*Work to complete*:
Exactly the lines from the beginning of the records to the line with "Response Theory Based", both ends included, are to be given again, and pictures are to be left out.

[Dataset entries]
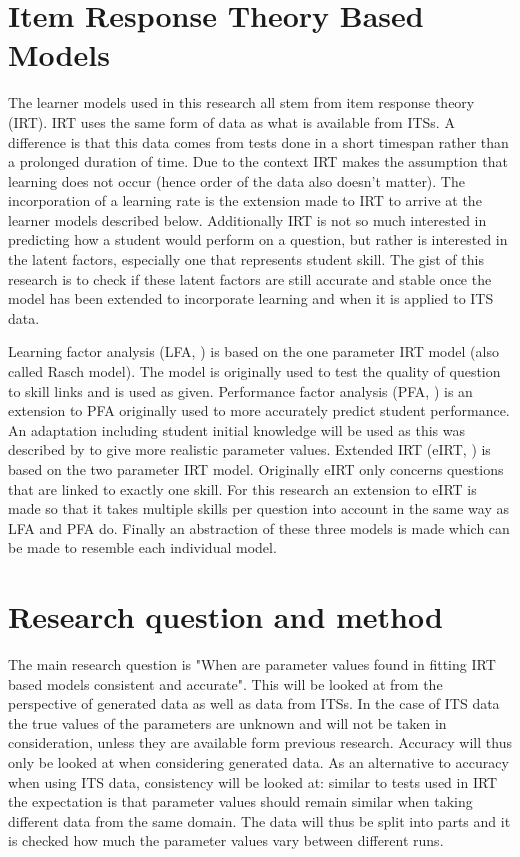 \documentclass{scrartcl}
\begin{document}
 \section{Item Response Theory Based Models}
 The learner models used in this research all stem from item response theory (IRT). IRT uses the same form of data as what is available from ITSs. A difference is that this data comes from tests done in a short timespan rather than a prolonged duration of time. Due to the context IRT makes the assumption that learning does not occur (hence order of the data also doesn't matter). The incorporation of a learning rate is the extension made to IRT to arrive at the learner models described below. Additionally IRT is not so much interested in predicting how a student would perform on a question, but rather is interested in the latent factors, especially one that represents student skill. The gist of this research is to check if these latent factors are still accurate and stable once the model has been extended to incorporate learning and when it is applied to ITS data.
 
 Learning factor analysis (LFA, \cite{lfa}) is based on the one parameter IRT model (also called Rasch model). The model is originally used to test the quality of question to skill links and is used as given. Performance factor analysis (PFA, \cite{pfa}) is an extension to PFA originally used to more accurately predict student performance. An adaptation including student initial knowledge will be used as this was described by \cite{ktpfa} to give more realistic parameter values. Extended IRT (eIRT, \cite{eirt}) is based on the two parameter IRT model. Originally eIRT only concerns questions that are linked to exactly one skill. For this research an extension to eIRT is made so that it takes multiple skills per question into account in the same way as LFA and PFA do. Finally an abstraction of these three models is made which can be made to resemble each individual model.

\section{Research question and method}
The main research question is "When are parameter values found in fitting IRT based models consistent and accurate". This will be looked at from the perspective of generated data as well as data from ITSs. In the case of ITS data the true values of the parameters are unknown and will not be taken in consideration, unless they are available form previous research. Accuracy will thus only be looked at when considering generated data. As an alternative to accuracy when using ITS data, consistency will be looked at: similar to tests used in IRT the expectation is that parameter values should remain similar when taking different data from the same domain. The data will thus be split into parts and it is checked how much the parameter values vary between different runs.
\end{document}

*Response to this task*:
 \documentclass{scrartcl}
\begin{document}
 \section{Item Response Theory Based Models}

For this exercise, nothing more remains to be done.